[Aim of the task]
Please copy each line in the records below that contains the string "safety".

□ □ □ □ □

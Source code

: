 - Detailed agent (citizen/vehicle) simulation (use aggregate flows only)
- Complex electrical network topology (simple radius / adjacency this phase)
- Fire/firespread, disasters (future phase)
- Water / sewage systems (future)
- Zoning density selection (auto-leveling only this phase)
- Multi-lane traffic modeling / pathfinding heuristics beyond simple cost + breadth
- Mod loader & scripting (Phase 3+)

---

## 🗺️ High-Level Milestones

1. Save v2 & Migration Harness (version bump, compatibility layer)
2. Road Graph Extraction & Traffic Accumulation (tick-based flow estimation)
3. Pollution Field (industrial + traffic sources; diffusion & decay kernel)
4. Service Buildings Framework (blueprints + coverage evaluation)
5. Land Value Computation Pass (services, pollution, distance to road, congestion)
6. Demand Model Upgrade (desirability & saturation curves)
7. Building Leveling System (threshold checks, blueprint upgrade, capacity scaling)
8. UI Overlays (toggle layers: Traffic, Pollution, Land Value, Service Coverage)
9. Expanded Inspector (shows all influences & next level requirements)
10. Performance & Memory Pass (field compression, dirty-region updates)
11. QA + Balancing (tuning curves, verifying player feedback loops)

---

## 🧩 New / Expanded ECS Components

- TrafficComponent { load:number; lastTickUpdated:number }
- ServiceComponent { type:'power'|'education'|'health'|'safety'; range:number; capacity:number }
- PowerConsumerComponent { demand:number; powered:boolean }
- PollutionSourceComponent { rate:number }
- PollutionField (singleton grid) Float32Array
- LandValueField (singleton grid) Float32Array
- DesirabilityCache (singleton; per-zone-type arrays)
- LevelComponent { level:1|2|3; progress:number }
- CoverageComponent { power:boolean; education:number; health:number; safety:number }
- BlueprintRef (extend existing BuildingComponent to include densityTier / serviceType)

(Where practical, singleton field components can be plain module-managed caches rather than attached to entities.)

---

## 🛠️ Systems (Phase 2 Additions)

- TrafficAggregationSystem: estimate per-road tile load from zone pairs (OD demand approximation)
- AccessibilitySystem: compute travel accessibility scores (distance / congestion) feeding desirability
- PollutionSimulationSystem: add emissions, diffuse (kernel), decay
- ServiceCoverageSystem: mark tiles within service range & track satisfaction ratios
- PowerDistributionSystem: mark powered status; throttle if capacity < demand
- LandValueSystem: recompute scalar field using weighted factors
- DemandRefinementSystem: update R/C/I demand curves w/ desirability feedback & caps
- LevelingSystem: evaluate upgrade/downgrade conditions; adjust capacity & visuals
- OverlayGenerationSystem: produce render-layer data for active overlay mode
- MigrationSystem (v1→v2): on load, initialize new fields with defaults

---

□ □ □ □ □

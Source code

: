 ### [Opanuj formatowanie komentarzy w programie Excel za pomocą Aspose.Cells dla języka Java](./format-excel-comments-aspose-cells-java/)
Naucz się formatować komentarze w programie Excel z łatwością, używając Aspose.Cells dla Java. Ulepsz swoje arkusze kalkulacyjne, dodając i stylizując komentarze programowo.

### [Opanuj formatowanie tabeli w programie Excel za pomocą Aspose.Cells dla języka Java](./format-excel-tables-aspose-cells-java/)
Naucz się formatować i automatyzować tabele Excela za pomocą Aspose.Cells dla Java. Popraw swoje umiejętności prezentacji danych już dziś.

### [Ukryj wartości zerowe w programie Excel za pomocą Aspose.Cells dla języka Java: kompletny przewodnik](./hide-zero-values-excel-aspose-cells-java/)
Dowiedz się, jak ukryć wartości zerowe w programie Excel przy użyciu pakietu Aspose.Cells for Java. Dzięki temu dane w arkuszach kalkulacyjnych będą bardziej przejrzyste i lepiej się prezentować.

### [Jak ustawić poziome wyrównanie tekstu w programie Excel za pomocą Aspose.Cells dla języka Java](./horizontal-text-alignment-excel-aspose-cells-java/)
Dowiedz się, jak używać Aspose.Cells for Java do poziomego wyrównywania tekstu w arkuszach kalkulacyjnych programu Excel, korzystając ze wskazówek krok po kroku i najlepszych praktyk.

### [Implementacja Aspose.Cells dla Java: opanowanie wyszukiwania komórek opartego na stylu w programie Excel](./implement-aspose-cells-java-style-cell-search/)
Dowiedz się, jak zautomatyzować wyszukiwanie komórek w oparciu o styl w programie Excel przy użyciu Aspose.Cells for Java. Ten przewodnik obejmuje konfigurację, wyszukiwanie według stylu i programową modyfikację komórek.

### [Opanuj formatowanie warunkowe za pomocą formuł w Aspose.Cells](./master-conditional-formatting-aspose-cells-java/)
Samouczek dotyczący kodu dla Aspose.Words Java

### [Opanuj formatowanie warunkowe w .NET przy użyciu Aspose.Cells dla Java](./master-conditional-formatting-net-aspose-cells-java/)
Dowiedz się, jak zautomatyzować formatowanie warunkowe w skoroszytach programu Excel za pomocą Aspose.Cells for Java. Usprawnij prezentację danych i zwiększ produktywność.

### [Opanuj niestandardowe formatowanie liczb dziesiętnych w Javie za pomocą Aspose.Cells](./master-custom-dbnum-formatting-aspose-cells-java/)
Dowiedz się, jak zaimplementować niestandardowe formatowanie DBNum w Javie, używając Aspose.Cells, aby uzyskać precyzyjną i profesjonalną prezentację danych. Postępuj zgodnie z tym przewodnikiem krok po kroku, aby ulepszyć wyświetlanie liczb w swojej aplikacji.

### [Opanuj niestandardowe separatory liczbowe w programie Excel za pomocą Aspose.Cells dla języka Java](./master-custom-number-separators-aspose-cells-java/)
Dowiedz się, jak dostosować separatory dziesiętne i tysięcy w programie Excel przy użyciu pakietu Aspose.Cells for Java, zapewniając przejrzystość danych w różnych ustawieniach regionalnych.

□ □ □ □ □

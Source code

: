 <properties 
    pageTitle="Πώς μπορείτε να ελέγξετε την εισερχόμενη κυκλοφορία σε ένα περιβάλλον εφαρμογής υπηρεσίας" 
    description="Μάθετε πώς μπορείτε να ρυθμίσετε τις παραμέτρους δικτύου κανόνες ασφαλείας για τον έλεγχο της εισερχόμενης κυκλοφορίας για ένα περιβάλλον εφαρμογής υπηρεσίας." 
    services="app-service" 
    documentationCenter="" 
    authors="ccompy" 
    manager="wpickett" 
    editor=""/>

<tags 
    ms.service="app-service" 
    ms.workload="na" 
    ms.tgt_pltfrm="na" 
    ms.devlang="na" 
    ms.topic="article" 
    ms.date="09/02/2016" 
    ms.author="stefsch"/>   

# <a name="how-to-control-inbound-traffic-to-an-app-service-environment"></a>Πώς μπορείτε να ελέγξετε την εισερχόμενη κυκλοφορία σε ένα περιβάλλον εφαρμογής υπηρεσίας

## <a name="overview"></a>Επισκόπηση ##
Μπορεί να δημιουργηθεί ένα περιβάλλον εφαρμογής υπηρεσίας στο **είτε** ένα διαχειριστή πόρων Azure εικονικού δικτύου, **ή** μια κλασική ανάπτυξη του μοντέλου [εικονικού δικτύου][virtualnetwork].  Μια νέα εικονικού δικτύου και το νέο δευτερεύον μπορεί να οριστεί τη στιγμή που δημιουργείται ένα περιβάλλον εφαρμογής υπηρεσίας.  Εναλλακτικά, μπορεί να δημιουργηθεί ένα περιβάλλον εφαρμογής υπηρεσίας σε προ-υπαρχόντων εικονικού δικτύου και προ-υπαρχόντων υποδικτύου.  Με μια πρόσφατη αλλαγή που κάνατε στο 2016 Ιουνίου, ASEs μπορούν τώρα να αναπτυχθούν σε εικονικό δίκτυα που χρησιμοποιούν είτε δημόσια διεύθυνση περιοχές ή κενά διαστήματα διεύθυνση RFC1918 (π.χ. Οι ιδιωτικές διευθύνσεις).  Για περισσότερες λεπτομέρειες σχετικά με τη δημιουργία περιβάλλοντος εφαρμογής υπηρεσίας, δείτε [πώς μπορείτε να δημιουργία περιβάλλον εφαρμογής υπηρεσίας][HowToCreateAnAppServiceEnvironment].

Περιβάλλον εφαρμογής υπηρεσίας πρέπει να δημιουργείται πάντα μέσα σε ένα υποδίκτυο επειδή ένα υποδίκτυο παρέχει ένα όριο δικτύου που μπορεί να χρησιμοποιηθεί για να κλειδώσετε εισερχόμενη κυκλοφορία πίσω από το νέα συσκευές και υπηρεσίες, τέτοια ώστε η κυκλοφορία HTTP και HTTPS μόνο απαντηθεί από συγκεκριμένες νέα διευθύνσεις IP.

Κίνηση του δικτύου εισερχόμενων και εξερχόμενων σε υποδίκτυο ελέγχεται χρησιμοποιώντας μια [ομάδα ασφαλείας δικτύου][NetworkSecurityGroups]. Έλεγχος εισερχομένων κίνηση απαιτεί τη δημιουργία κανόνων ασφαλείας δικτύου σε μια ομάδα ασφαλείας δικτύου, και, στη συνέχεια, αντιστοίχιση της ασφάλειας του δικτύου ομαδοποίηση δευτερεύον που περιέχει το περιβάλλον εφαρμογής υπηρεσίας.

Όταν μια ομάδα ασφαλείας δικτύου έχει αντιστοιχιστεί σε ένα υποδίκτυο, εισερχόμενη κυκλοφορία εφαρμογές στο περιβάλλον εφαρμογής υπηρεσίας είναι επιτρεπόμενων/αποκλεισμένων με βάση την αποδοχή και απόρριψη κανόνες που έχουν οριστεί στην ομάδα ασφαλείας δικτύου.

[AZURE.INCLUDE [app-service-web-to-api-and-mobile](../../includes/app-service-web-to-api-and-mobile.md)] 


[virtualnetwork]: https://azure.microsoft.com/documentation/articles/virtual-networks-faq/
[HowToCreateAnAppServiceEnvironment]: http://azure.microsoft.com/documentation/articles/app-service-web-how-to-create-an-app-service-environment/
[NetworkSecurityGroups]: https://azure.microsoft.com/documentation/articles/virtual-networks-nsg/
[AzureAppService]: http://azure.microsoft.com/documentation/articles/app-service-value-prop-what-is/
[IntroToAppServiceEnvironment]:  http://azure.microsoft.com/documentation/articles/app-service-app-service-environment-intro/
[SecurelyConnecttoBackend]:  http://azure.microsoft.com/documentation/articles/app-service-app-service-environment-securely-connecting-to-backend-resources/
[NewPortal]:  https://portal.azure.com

□ □ □ □ □

[Solution for this problem]
- ServiceComponent { type:'power'|'education'|'health'|'safety'; range:number; capacity:number }
- CoverageComponent { power:boolean; education:number; health:number; safety:number }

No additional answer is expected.